Inventory

Improving Inventory Turns Without Starving the Line

Inventory turns measure how fast cash moves through your plant. Here is the math, the benchmarks, and the levers that raise turns without causing shortages.

Inventory turns is a cash number wearing an operations badge. Turns equal annual cost of goods sold divided by average inventory value: $24 million of COGS against $4 million of average inventory is 6 turns, and days on hand is 365 divided by 6, about 61 days. Carrying that inventory costs 18 to 30 percent of its value annually in capital, space, insurance, damage, and obsolescence, call it $1 million a year at the midpoint. Move from 6 turns to 8 and average inventory drops to $3 million, freeing $1 million of cash once and saving roughly $250,000 every year after.

Measure it honestly before improving it. Use COGS, not revenue, or margin inflates the answer.
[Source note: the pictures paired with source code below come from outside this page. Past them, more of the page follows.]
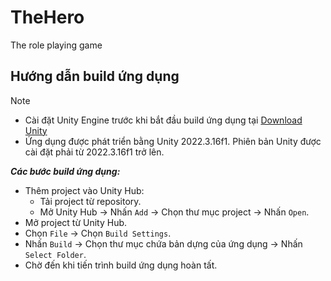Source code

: # **TheHero**
The role playing game

## **Hướng dẫn build ứng dụng**
> [!NOTE]
> * Cài đặt Unity Engine trước khi bắt đầu build ứng dụng tại [Download Unity](https://unity.com/download#how-get-started)
> * Ứng dụng được phát triển bằng Unity 2022.3.16f1. Phiên bản Unity được cài đặt phải từ 2022.3.16f1 trở lên.

**_Các bước build ứng dụng:_**
* Thêm project vào Unity Hub:
  - Tải project từ repository.
  - Mở Unity Hub &#8594; Nhấn `Add` &#8594; Chọn thư mục project &#8594; Nhấn `Open`.
* Mở project từ Unity Hub.
* Chọn `File` &#8594; Chọn `Build Settings`.
* Nhấn `Build` &#8594; Chọn thư mục chứa bản dựng của ứng dụng &#8594; Nhấn `Select Folder`.
* Chờ đến khi tiến trình build ứng dụng hoàn tất.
Use average inventory across at least 4 quarter-end points, or better, 12 monthly snapshots, because a single year-end reading is usually window-dressed 10 to 20 percent low. Then split turns three ways: raw material, WIP, and finished goods. A plant at 6 overall turns might run 12 on raw, 20 on WIP, and 3 on finished goods, and that split says the problem is the warehouse and the forecast, not the shop floor. The Inventory Turns calculator gives turns and days on hand from COGS and average inventory in one pass.

Benchmarks vary hard by industry, so compare within your lane. Job shops and heavy equipment run 3 to 5 turns. General discrete manufacturing runs 6 to 10. High-volume automotive suppliers run 12 to 20. Grocery and consumer packaged goods run 15 to 25. Percentile matters more than the absolute: moving from your industry's median to its top quartile typically means 30 to 50 percent less inventory at equal or better service. And always pair turns with a service metric; 10 turns with 88 percent on-time delivery is not an achievement, it is a shortage program.

The levers rank by leverage. Batch size first: cutting average batch size in half cuts cycle stock in half, and setup reduction is what makes that affordable. Lead time second: safety stock scales with the square root of replenishment lead time, so cutting a supplier from 8 weeks to 2 cuts the safety stock for that part by half. Then SKU rationalization: the bottom 20 percent of SKUs commonly hold 5 percent of sales and 25 percent of inventory. Then forecast and schedule discipline, because every schedule break creates a stranded pile somewhere.

The classic failure mode is cutting inventory by decree. An edict to take inventory down 20 percent by quarter-end gets you exactly that, followed by stockouts in week 3 of the next quarter, expedite fees, and a rebound to higher inventory than before. Inventory is an effect; batch sizes, lead times, forecast error, and minimum order quantities are the causes. The second failure mode is ignoring obsolete stock: dead inventory boosts the denominator forever, and most plants carry 5 to 15 percent of inventory value that has not moved in 12 months. Disposition it; it is already lost.

Also watch WIP, the turn killer nobody owns. WIP is set by Little's Law: WIP equals throughput times lead time, so a line shipping $80,000 a day with a 10 day internal lead time holds $800,000 of WIP by arithmetic, no matter what anyone wishes. Cut internal lead time to 4 days and WIP falls to $320,000. That is why lead time projects are inventory projects, and why plants that chase turns without touching flow time plateau within two quarters.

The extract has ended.